During the first debate of the European industry and representatives of EU institutions since the publication of the “Fit for 55” package, PGE appealed to co-legislators for a more ambitious increase in the Modernisation Fund and continued support in the transitional period for gas investments that will facilitate the phase-out of coal in line with the technological neutrality principle.

Last Wednesday, the Commission presented a package of 15 legislative proposals intended to facilitate reaching the European Union’s enhanced climate objectives by 2030 and climate neutrality by 2050. A reform of the EU ETS is the most robust element of these changes. The event was hosted by Brussels-based thinktank ERCST and attended by European Commission officials responsible for the EU emission allowances market and directly involved in preparing the proposed ETS reform, along with representatives of the European business. The meeting was attended by over 400 people.

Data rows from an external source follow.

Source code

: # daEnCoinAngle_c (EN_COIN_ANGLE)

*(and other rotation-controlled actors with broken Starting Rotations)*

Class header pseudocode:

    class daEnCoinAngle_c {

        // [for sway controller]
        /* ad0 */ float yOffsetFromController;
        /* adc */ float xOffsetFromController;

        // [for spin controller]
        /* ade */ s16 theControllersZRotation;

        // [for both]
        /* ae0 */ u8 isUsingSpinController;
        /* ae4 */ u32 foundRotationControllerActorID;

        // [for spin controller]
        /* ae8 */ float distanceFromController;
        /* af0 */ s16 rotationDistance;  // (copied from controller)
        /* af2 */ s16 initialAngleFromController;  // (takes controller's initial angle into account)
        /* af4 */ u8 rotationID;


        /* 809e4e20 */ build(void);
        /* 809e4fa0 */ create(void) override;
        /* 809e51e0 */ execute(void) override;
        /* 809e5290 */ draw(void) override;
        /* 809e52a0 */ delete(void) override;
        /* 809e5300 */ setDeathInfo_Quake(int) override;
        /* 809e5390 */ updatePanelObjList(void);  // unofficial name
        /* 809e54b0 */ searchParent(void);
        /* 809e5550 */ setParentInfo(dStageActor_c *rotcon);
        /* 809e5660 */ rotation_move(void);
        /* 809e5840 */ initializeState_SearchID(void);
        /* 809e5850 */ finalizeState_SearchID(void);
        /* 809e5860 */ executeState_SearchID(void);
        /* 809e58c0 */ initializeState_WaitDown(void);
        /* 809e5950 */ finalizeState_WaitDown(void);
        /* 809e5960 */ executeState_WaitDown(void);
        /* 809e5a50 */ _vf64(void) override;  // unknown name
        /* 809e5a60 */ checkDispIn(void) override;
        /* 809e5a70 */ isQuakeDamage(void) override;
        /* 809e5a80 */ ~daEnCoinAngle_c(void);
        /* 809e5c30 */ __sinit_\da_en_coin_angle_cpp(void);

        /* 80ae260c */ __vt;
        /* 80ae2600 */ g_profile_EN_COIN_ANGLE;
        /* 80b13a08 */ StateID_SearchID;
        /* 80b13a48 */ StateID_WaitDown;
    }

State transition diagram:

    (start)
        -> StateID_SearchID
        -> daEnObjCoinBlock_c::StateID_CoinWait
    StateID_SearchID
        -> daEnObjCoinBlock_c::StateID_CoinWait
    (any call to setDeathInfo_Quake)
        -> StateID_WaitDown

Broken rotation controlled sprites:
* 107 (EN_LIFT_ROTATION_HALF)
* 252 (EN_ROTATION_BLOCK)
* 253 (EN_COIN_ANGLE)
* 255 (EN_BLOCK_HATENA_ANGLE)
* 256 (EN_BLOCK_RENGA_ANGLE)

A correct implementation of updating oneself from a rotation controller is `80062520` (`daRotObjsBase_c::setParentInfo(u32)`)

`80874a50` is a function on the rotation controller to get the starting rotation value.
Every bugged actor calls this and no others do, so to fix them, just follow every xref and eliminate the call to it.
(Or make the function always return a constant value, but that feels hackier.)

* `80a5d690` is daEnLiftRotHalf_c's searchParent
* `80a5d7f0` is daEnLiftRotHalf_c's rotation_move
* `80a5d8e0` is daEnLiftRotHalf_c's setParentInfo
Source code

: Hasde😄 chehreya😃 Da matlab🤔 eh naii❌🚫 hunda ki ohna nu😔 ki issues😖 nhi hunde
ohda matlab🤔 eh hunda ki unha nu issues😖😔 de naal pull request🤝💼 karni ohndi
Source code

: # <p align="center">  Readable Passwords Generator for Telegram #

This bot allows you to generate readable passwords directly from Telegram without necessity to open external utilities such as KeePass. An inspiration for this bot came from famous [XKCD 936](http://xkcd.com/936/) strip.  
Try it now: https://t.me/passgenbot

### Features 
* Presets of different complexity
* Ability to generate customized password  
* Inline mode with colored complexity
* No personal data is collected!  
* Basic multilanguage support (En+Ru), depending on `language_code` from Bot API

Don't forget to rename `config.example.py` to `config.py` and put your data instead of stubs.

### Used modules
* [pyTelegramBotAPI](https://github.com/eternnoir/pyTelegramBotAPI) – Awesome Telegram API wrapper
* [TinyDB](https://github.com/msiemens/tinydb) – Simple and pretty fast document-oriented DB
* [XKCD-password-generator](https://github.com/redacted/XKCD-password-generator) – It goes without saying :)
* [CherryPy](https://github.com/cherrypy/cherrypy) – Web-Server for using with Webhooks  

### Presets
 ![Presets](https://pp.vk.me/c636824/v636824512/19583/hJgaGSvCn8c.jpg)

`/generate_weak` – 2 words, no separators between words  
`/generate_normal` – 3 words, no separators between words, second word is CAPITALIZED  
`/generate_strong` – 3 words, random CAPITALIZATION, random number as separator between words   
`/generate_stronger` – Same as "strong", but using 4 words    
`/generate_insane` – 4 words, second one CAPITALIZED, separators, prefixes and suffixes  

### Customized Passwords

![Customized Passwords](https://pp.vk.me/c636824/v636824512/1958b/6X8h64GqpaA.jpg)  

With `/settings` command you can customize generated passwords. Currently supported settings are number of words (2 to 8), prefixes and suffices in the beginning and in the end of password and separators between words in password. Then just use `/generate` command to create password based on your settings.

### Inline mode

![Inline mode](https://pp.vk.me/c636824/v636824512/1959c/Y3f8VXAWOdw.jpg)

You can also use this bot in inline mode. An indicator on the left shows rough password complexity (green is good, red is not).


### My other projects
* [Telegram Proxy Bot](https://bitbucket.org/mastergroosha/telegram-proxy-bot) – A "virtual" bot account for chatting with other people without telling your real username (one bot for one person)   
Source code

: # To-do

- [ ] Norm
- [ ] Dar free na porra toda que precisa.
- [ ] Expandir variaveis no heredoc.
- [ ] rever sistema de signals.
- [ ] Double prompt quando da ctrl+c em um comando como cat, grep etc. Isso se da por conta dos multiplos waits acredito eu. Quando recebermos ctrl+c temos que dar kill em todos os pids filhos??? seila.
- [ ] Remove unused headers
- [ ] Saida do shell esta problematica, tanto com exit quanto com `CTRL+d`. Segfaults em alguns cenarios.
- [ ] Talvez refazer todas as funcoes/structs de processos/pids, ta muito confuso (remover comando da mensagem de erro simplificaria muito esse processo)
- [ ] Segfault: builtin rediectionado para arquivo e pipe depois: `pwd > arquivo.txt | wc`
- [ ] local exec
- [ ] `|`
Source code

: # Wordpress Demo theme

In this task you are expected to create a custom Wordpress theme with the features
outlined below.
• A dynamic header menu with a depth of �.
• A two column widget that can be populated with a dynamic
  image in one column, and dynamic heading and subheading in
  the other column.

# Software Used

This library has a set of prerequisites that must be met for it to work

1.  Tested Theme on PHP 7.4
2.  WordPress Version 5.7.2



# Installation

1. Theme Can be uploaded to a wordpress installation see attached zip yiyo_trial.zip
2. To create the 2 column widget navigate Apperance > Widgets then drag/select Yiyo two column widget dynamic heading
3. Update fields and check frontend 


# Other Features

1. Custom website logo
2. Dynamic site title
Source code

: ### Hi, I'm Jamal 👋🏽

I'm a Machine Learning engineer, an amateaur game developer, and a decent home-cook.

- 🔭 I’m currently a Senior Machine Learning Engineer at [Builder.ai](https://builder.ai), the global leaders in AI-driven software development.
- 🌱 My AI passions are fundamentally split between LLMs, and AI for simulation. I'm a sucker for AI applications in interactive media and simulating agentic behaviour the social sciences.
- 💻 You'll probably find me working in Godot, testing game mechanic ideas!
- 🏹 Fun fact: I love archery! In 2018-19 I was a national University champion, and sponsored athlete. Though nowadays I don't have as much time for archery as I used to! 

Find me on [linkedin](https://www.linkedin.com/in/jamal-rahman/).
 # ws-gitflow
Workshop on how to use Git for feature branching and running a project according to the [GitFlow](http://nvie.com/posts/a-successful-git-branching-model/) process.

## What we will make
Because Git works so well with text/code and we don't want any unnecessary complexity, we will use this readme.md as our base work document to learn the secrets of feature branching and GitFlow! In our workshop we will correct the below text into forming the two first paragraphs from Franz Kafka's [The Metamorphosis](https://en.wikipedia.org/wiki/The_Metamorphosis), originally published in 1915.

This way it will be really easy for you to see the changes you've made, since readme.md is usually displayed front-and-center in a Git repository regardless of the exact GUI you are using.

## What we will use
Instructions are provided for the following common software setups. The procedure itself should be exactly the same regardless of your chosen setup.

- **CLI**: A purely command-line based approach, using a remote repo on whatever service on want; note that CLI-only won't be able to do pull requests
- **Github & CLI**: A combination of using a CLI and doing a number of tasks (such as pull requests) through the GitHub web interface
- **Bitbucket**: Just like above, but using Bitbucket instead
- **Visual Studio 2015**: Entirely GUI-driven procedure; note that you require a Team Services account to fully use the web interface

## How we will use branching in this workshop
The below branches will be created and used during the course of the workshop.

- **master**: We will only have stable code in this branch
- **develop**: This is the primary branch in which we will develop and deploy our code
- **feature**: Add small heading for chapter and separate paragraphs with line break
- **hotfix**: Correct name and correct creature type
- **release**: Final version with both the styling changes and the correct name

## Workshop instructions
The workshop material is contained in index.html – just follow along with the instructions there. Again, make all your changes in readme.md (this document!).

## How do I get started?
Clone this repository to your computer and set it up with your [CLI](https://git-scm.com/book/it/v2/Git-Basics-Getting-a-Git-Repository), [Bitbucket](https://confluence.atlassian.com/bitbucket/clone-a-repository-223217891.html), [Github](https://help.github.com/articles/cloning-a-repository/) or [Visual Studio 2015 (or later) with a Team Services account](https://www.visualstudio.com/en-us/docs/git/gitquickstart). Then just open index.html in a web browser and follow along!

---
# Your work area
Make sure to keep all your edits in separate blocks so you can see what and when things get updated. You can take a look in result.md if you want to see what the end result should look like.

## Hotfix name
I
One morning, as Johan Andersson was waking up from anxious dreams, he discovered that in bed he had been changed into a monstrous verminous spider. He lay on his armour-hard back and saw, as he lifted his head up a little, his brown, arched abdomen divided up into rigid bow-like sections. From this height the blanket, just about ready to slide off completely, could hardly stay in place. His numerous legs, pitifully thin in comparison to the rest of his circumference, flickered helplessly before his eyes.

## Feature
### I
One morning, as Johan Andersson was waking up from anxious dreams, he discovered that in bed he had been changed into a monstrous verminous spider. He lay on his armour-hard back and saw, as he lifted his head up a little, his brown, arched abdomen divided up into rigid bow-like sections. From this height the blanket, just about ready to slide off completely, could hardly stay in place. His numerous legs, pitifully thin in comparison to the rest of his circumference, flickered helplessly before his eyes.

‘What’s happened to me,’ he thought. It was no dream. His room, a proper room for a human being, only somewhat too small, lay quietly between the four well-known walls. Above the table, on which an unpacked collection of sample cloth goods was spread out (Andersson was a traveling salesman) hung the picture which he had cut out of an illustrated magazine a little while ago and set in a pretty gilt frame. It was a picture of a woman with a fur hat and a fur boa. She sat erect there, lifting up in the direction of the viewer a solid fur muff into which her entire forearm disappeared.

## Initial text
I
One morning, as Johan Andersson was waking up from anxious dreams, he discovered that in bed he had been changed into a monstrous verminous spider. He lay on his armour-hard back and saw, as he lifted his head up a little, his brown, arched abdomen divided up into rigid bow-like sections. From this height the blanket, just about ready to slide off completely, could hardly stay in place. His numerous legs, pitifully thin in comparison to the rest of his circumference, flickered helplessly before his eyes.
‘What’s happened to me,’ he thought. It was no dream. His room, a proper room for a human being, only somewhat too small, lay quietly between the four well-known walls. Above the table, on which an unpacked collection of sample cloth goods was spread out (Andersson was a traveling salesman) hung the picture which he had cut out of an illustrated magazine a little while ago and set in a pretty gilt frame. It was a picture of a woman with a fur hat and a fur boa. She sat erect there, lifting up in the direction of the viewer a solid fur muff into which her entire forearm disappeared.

Wanda Buk, PGE’s Vice-President for Regulatory Affairs, argued that in order to reach the EU’s new climate targets investments across all branches of the economy are needed and that someone has to pay for them. These additional costs to households can be alleviated solely through an appropriate increase of the Modernisation Fund. “In still coal-dependent countries undergoing a green transition, such as Poland, ensuring a just transition in the EU ETS requires a higher Modernisation Fund that enables moving away from coal in a reliable and predictable way in line with technology-neutral principle” – said Wanda Buk.

PGE is concerned with the fact that the Commission’s new proposal does not sufficiently address a reduction in the volatility of carbon prices and a decrease in the volume of allowances within the EU ETS that are traded not to cover actual emissions but to generate economic profits. A lack of concrete safeguards leaves the system open to potential speculations and will be a key driver of higher prices for allowances, even though today’s they are already above levels that result in fuel-switch activities being undertaken in the area of technologies reducing greenhouse gas emissions.

In the course of the discussion, the vice-president of PGE asked whether the European Commission is still not noticing the issue of market speculations in light of the prices for emission allowances continuously exceeding 50 euros per tonne. She also pointed to the fact that the one-off supply reduction by even 119 million allowances proposed by the European Commission means that the volume of allowances directed to auctions will radically fall from year to year in a situation when there are no effective mechanisms protecting against sudden price increases. In light of all planned instruments intended to drastically reduce the number of allowances on the market, i.e. a higher linear reduction factor, stricter market stability reserve rules and a one-off reduction in the number of allowances, the Modernisation Fund increase proposed by the Commission is highly insufficient. Especially given the expanded number of the Fund’s potential beneficiaries that includes new sectors to be covered by the EU ETS.

The draft changes to the Modernisation Fund are particularly disconcerting in the context of the proposal to exclude the possibility of financing gas-fired units. “By removing the possibility to finance gas investments, the Commission shows that it has no recognition for different starting points. Investments in natural gas-fired high-efficiency cogeneration plants remain the only solution to progressively withdraw coal-fuelled units in district heating systems, improve air quality and prevent deepening the energy poverty” – said Wanda Buk.